C’è un confine labile tra ciò che cerchiamo di essere e ciò che realmente siamo.

Alda Merini tra le sue note scriveva: “Mi sveglio sempre in forma e mi deformo attraverso gli altri”; mi chiedo se sia possibile trovare un giusto compromesso.

Da piccola giocavo spesso da sola: tutto ciò che mi serviva era racchiuso in un delicato microcosmo che a quel tempo sembrava eterno e immutabile. A distanza di anni, ogni giorno cerco di nutrire il mio piccolo universo, renderlo vivo e fare in modo che quel fuoco non si spenga.

C’è chi ha paura del buio, della morte, di quello che non sa; io lotto costantemente con la parte di me che vorrebbe proteggersi e sparire. Spesso il mondo “fuori” è terribile, è invece molto più facile sentirsi protetti quando si interpretano ruoli e apparenze.
Tuttavia, più guardo dentro e più noto che “fuori” manca qualcosa. Quand’è stata l’ultima volta che ti sei sentita vulnerabile? Forse poco fa, forse mai…io mi sento sempre molto fragile quando condivido ciò che ho dentro.
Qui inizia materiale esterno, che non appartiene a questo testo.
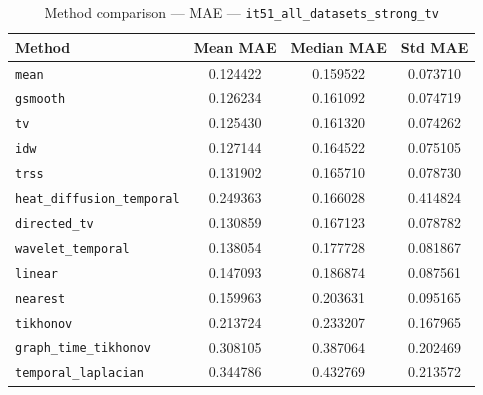 \begin{table}[ht]
\centering
\caption{Method comparison — MAE — \texttt{it51_all_datasets_strong_tv}}
\label{tab:mae_it51_all_datasets_strong_tv}
\begin{tabular}{lccc}
\hline
Method & Mean MAE & Median MAE & Std MAE \\
\hline
\texttt{mean} & 0.124422 & 0.159522 & 0.073710 \\
\texttt{gsmooth} & 0.126234 & 0.161092 & 0.074719 \\
\texttt{tv} & 0.125430 & 0.161320 & 0.074262 \\
\texttt{idw} & 0.127144 & 0.164522 & 0.075105 \\
\texttt{trss} & 0.131902 & 0.165710 & 0.078730 \\
\texttt{heat_diffusion_temporal} & 0.249363 & 0.166028 & 0.414824 \\
\texttt{directed_tv} & 0.130859 & 0.167123 & 0.078782 \\
\texttt{wavelet_temporal} & 0.138054 & 0.177728 & 0.081867 \\
\texttt{linear} & 0.147093 & 0.186874 & 0.087561 \\
\texttt{nearest} & 0.159963 & 0.203631 & 0.095165 \\
\texttt{tikhonov} & 0.213724 & 0.233207 & 0.167965 \\
\texttt{graph_time_tikhonov} & 0.308105 & 0.387064 & 0.202469 \\
\texttt{temporal_laplacian} & 0.344786 & 0.432769 & 0.213572 \\
\hline
\end{tabular}
\end{table}
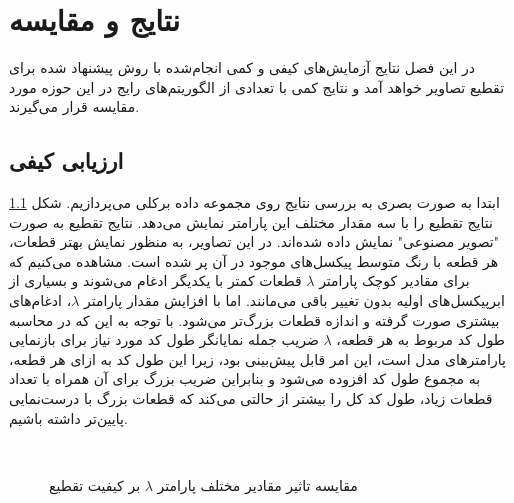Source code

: \chapter{نتایج و مقایسه} \label{ch:results}
در این فصل نتایج آزمایش‌های کیفی و کمی انجام‌شده با روش پیشنهاد شده برای تقطیع تصاویر خواهد آمد و نتایج کمی با تعدادی از الگوریتم‌های رایج در این حوزه مورد مقایسه قرار می‌گیرند.

\section{ارزیابی کیفی}
ابتدا به صورت بصری به بررسی نتایج روی مجموعه داده برکلی می‌پردازیم.
شکل
\ref{fig.testlambda}
نتایج تقطیع را با سه مقدار مختلف این پارامتر نمایش می‌دهد.
نتایج تقطیع به صورت "تصویر مصنوعی" نمایش داده شده‌اند.
در این تصاویر، به منظور نمایش بهتر قطعات، هر قطعه با رنگ متوسط پیکسل‌های موجود در آن پر شده است.
مشاهده می‌کنیم که برای مقادیر کوچک پارامتر
$\lambda$
قطعات کمتر با یکدیگر ادغام می‌شوند و بسیاری از ابرپیکسل‌های اولیه بدون تغییر باقی می‌مانند.
اما با افزایش مقدار پارامتر
$\lambda$،
ادغام‌های بیشتری صورت گرفته و اندازه قطعات بزرگ‌تر می‌شود.
با توجه به این که در محاسبه طول کد مربوط به هر قطعه،
$\lambda$
ضریب جمله نمایانگر طول کد مورد نیاز برای بازنمایی پارامترهای مدل است، این امر قابل پیش‌بینی بود،
زیرا این طول کد به ازای هر قطعه، به مجموع طول کد افزوده می‌شود و 
بنابراین ضریب بزرگ برای آن همراه با تعداد قطعات زیاد، طول کد کل را بیشتر از حالتی می‌کند که قطعات بزرگ با درست‌نمایی پایین‌تر داشته باشیم.




\begin{figure}[tp]
	\\[20pt]
	\caption{
مقایسه تاثیر مقادیر مختلف پارامتر
$\lambda$
بر کیفیت تقطیع
		\label{fig.testlambda}
	}
\end{figure}





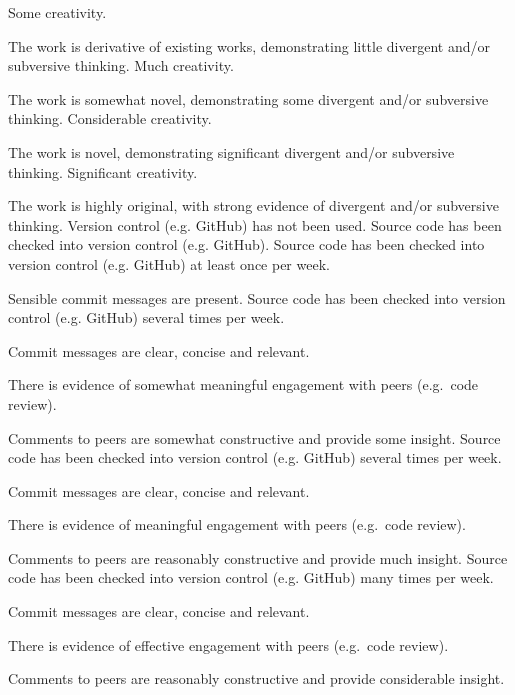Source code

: \documentclass{../../fal_assignment}
\begin{document}
\begin{markingrubric}
	\grade Some creativity.
	\par The work is derivative of existing works, demonstrating little divergent and/or subversive thinking.
	\grade Much creativity.
	\par The work is somewhat novel, demonstrating some divergent and/or subversive thinking.
	\grade Considerable creativity.
	\par The work is novel, demonstrating significant divergent and/or subversive thinking.
	\grade Significant creativity.
	\par The work is highly original, with strong evidence of divergent and/or subversive thinking.
	\grade\fail Version control (e.g. GitHub) has not been used.
	\grade Source code has been checked into version control (e.g. GitHub).
	\grade Source code has been checked into version control (e.g. GitHub) at least once per week.
	\par Sensible commit messages are present.
	\grade Source code  has been checked into version control (e.g. GitHub) several times per week.
	\par Commit messages are clear, concise and relevant.
	\par There is evidence of somewhat meaningful engagement with peers (e.g.\ code review).
	\par Comments to peers are somewhat constructive and provide some insight.
	\grade Source code has been checked into version control (e.g. GitHub) several times per week.
	\par Commit messages are clear, concise and relevant.
	\par There is evidence of meaningful engagement with peers (e.g.\ code review).
	\par Comments to peers are reasonably constructive and provide much insight.
	\grade Source code has been checked into version control (e.g. GitHub) many times per week.
	\par Commit messages are clear, concise and relevant.
	\par There is evidence of effective engagement with peers (e.g.\ code review).
	\par Comments to peers are reasonably constructive and provide considerable insight.
\end{markingrubric}
	
\end{document}
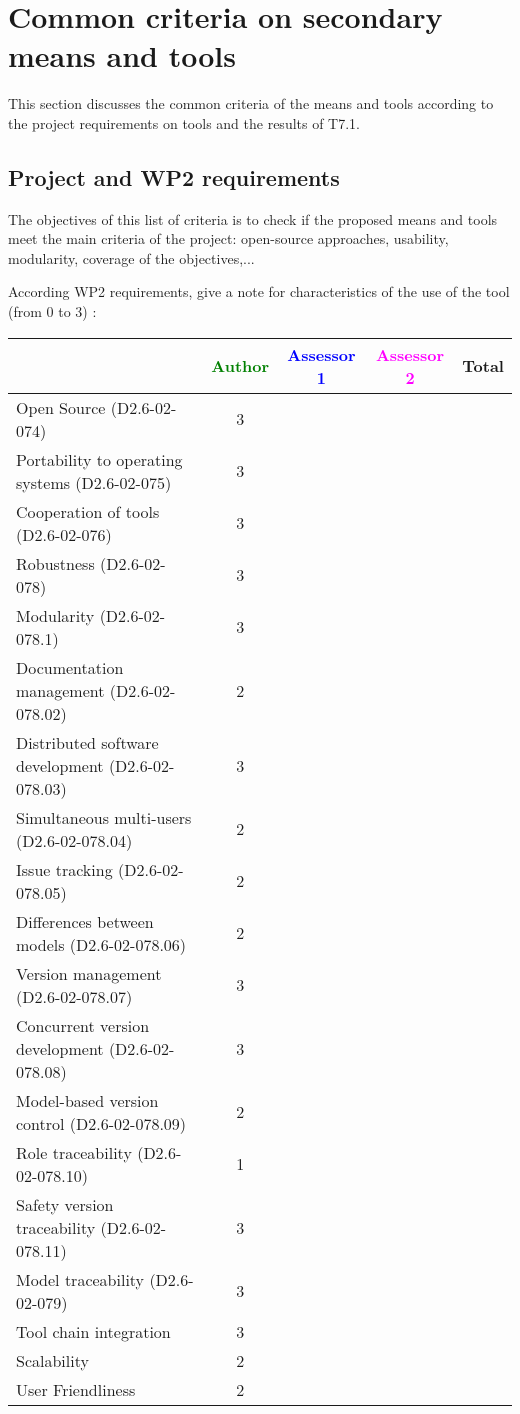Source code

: \section{Common criteria on secondary means and tools}
\label{common}
This section discusses the common criteria of the means and tools according to the project requirements on tools and the results of T7.1.

\subsection{Project and WP2 requirements}

The objectives of this list of criteria is to check if the proposed means and tools meet the main criteria of the project: open-source approaches, usability, modularity, coverage of the objectives,...

According WP2 requirements, give a note for characteristics of the use of the tool (from 0 to 3) :

\begin{tabular}{|l | c | c | c | c|}
\hline
& \textcolor{green}{Author} & \textcolor{blue}{Assessor 1} & \textcolor{magenta}{Assessor 2} & Total \\
\hline
Open Source (D2.6-02-074) & 3 & & &  \\
\hline
Portability to operating systems (D2.6-02-075) & 3 & & &  \\
\hline
Cooperation of tools (D2.6-02-076) & 3 & & &  \\
\hline
Robustness (D2.6-02-078) & 3 & & & \\
\hline
Modularity (D2.6-02-078.1) & 3 & & & \\
\hline
Documentation management (D2.6-02-078.02) & 2 & & & \\
\hline
Distributed software development (D2.6-02-078.03)  & 3 & & & \\
\hline
Simultaneous multi-users (D2.6-02-078.04)   & 2 & & & \\
\hline
Issue tracking (D2.6-02-078.05) & 2 & & & \\
\hline
Differences between models (D2.6-02-078.06) & 2 & & & \\
\hline
Version management (D2.6-02-078.07) & 3 & & & \\
\hline
Concurrent version development (D2.6-02-078.08) & 3 & & & \\
\hline
Model-based version control (D2.6-02-078.09) & 2 & & & \\
\hline
Role traceability (D2.6-02-078.10) & 1 & & & \\
\hline
Safety version traceability (D2.6-02-078.11) & 3 & & & \\
\hline
Model traceability (D2.6-02-079) & 3 & & & \\
\hline
Tool chain integration & 3 & & & \\
\hline
Scalability & 2 & & & \\
\hline
User Friendliness & 2 & & & \\
\hline
\end{tabular}


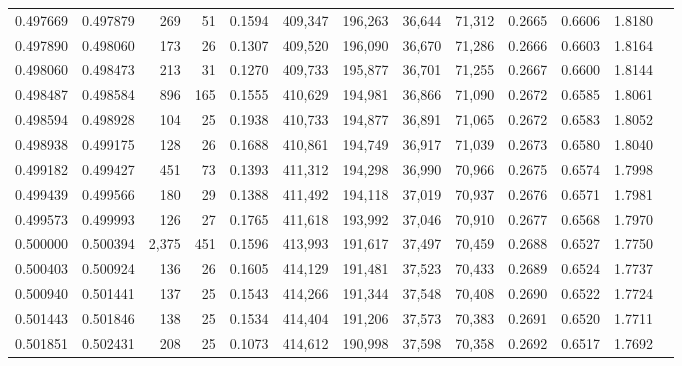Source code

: \begin{tabular}{rrrrrrrrrrrrr}
0.497669 & 0.497879 &   269 &  51 &                                     0.1594 & 409,347 & 196,263 &  36,644 &  71,312 & 0.2665 & 0.6606 & 1.8180 \\
0.497890 & 0.498060 &   173 &  26 &                                     0.1307 & 409,520 & 196,090 &  36,670 &  71,286 & 0.2666 & 0.6603 & 1.8164 \\
0.498060 & 0.498473 &   213 &  31 &                                     0.1270 & 409,733 & 195,877 &  36,701 &  71,255 & 0.2667 & 0.6600 & 1.8144 \\
0.498487 & 0.498584 &   896 & 165 &                                     0.1555 & 410,629 & 194,981 &  36,866 &  71,090 & 0.2672 & 0.6585 & 1.8061 \\
0.498594 & 0.498928 &   104 &  25 &                                     0.1938 & 410,733 & 194,877 &  36,891 &  71,065 & 0.2672 & 0.6583 & 1.8052 \\
0.498938 & 0.499175 &   128 &  26 &                                     0.1688 & 410,861 & 194,749 &  36,917 &  71,039 & 0.2673 & 0.6580 & 1.8040 \\
0.499182 & 0.499427 &   451 &  73 &                                     0.1393 & 411,312 & 194,298 &  36,990 &  70,966 & 0.2675 & 0.6574 & 1.7998 \\
0.499439 & 0.499566 &   180 &  29 &                                     0.1388 & 411,492 & 194,118 &  37,019 &  70,937 & 0.2676 & 0.6571 & 1.7981 \\
0.499573 & 0.499993 &   126 &  27 &                                     0.1765 & 411,618 & 193,992 &  37,046 &  70,910 & 0.2677 & 0.6568 & 1.7970 \\
0.500000 & 0.500394 & 2,375 & 451 &                                     0.1596 & 413,993 & 191,617 &  37,497 &  70,459 & 0.2688 & 0.6527 & 1.7750 \\
0.500403 & 0.500924 &   136 &  26 &                                     0.1605 & 414,129 & 191,481 &  37,523 &  70,433 & 0.2689 & 0.6524 & 1.7737 \\
0.500940 & 0.501441 &   137 &  25 &                                     0.1543 & 414,266 & 191,344 &  37,548 &  70,408 & 0.2690 & 0.6522 & 1.7724 \\
0.501443 & 0.501846 &   138 &  25 &                                     0.1534 & 414,404 & 191,206 &  37,573 &  70,383 & 0.2691 & 0.6520 & 1.7711 \\
0.501851 & 0.502431 &   208 &  25 &                                     0.1073 & 414,612 & 190,998 &  37,598 &  70,358 & 0.2692 & 0.6517 & 1.7692 \\

\end{tabular}
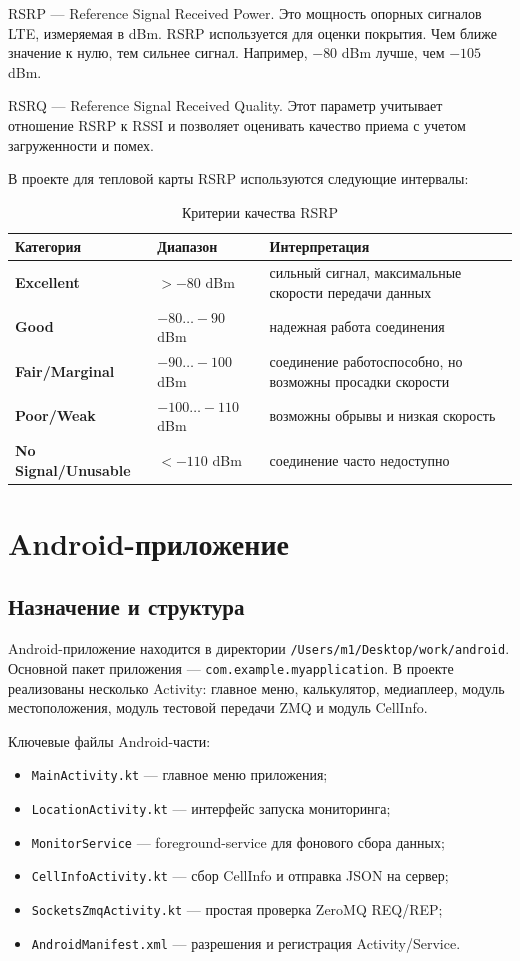 \documentclass[14pt,a4paper]{extarticle}
\begin{document}
RSRP --- Reference Signal Received Power. Это мощность опорных сигналов LTE, измеряемая в dBm. RSRP используется для оценки покрытия. Чем ближе значение к нулю, тем сильнее сигнал. Например, $-80$ dBm лучше, чем $-105$ dBm.

RSRQ --- Reference Signal Received Quality. Этот параметр учитывает отношение RSRP к RSSI и позволяет оценивать качество приема с учетом загруженности и помех.

В проекте для тепловой карты RSRP используются следующие интервалы:

\begin{table}[H]
\centering
\caption{Критерии качества RSRP}
\begin{tabularx}{\textwidth}{>{\bfseries}l l X}
\toprule
Категория & Диапазон & Интерпретация \\
\midrule
Excellent & $>-80$ dBm & сильный сигнал, максимальные скорости передачи данных \\
Good & $-80 \ldots -90$ dBm & надежная работа соединения \\
Fair/Marginal & $-90 \ldots -100$ dBm & соединение работоспособно, но возможны просадки скорости \\
Poor/Weak & $-100 \ldots -110$ dBm & возможны обрывы и низкая скорость \\
No Signal/Unusable & $<-110$ dBm & соединение часто недоступно \\
\bottomrule
\end{tabularx}
\end{table}

\section{Android-приложение}

\subsection{Назначение и структура}

Android-приложение находится в директории \texttt{/Users/m1/Desktop/work/android}. Основной пакет приложения --- \texttt{com.example.myapplication}. В проекте реализованы несколько Activity: главное меню, калькулятор, медиаплеер, модуль местоположения, модуль тестовой передачи ZMQ и модуль CellInfo.

Ключевые файлы Android-части:
\begin{itemize}
    \item \texttt{MainActivity.kt} --- главное меню приложения;
    \item \texttt{LocationActivity.kt} --- интерфейс запуска мониторинга;
    \item \texttt{MonitorService} --- foreground-service для фонового сбора данных;
    \item \texttt{CellInfoActivity.kt} --- сбор CellInfo и отправка JSON на сервер;
    \item \texttt{SocketsZmqActivity.kt} --- простая проверка ZeroMQ REQ/REP;
    \item \texttt{AndroidManifest.xml} --- разрешения и регистрация Activity/Service.
\end{itemize}
\end{document}

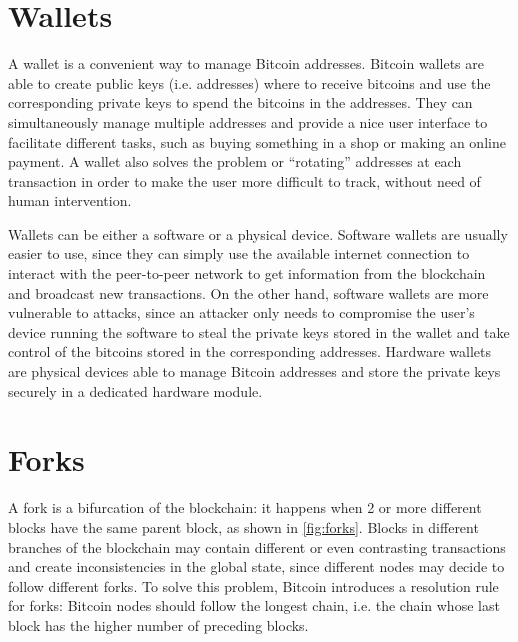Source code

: \section{Wallets}
A wallet is a convenient way to manage Bitcoin addresses.
Bitcoin wallets are able to create public keys (i.e. addresses) where to receive bitcoins and use the corresponding private keys to spend the bitcoins in the addresses.
They can simultaneously manage multiple addresses and provide a nice user interface to facilitate different tasks, such as buying something in a shop or making an online payment.
A wallet also solves the problem or ``rotating'' addresses at each transaction in order to make the user more difficult to track, without need of human intervention.

Wallets can be either a software or a physical device.
Software wallets are usually easier to use, since they can simply use the available internet connection to interact with the peer-to-peer network to get information from the blockchain and broadcast new transactions.
On the other hand, software wallets are more vulnerable to attacks, since an attacker only needs to compromise the user's device running the software to steal the private keys stored in the wallet and take control of the bitcoins stored in the corresponding addresses.
Hardware wallets are physical devices able to manage Bitcoin addresses and store the private keys securely in a dedicated hardware module.

\section{Forks}
A fork is a bifurcation of the blockchain:
it happens when \num{2} or more different blocks have the same parent block, as shown in \cref{fig:forks}.
Blocks in different branches of the blockchain may contain different or even contrasting transactions and create inconsistencies in the global state, since different nodes may decide to follow different forks.
To solve this problem, Bitcoin introduces a resolution rule for forks:
Bitcoin nodes should follow the longest chain, i.e. the chain whose last block has the higher number of preceding blocks.

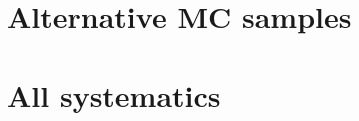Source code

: 
\clearpage
\section{Alternative MC samples}
\label{app:altsample}


\clearpage
\section{All systematics}
\label{app:allsyst}


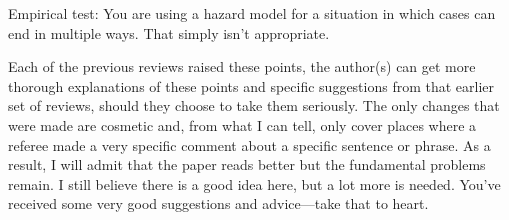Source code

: Empirical test: You are using a hazard model for a situation in which cases can end in multiple ways.  That simply isn’t appropriate.

Each of the previous reviews raised these points, the author(s) can get more thorough explanations of these points and specific suggestions from that earlier set of reviews, should they choose to take them seriously.  The only changes that were made are cosmetic and, from what I can tell, only cover places where a referee made a very specific comment about a specific sentence or phrase.  As a result, I will admit that the paper reads better but the fundamental problems remain.  I still believe there is a good idea here, but a lot more is needed.  You’ve received some very good suggestions and advice—take that to heart.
Ho il timore che qualcuno possa calpestarne i fiori.

Personalmente credo che questa paura generi difese invisibili tra l’io e ciò che lo circonda, tra me e te. Sono sempre più convinta del fatto che gli scudi che ci cuciamo addosso, le dinamiche sociali che adottiamo, non siano nient’altro che le basi di un distanziamento sociale e individualistico malsano, che ci spinge verso un’inevitabile solitudine.

Forse un giorno imparerò le regole del giusto “stare” e dissolverò queste barriere invisibili. Per il momento ho voglia di raccogliere tutta questa paura e fare del mio meglio per creare una fotografia pro-attiva, imperfetta e viva.

Esporre in Villa per la mostra “Saudade” per me non è stato semplice: è stata la prima volta in cui mi sono confrontata con tutto ciò che riguarda una preparazione espositiva. Ho scelto di portare dei lavori molto intimi: fotografie di famiglia, pagine dal mio diario, sogni…
Porto nel cuore tutte le persone che si sono emozionate, le dediche, i bambini che hanno scarabocchiato con le loro matite colorate sul libro della mostra. Grazie anche a Edoardo, Nicolò, Enrico e grazie a tutta l’organizzazione della Villa. Nonostante mi sentissi vulnerabile, so bene che i miei lavori sono stati custoditi in un luogo protetto e attento.

 

 

Quando incontro il “fuori” con apertura, mi rendo conto che abbiamo bisogno di empatia sincera per trasformare l’umano in qualcosa di ancora più umano, sensibile, delicato. Non c’è più tempo per vivere involucri deformati e vuoti, apparenze superficiali di dolori non espressi.

Sono grata per le ombre e le fragilità, ci sarà sempre la volontà (per me vitale) di condividere un’intimità personale: sfaccettatura di un sentimento collettivo che ognuno di noi, a diversi livelli di profondità, si porta dentro.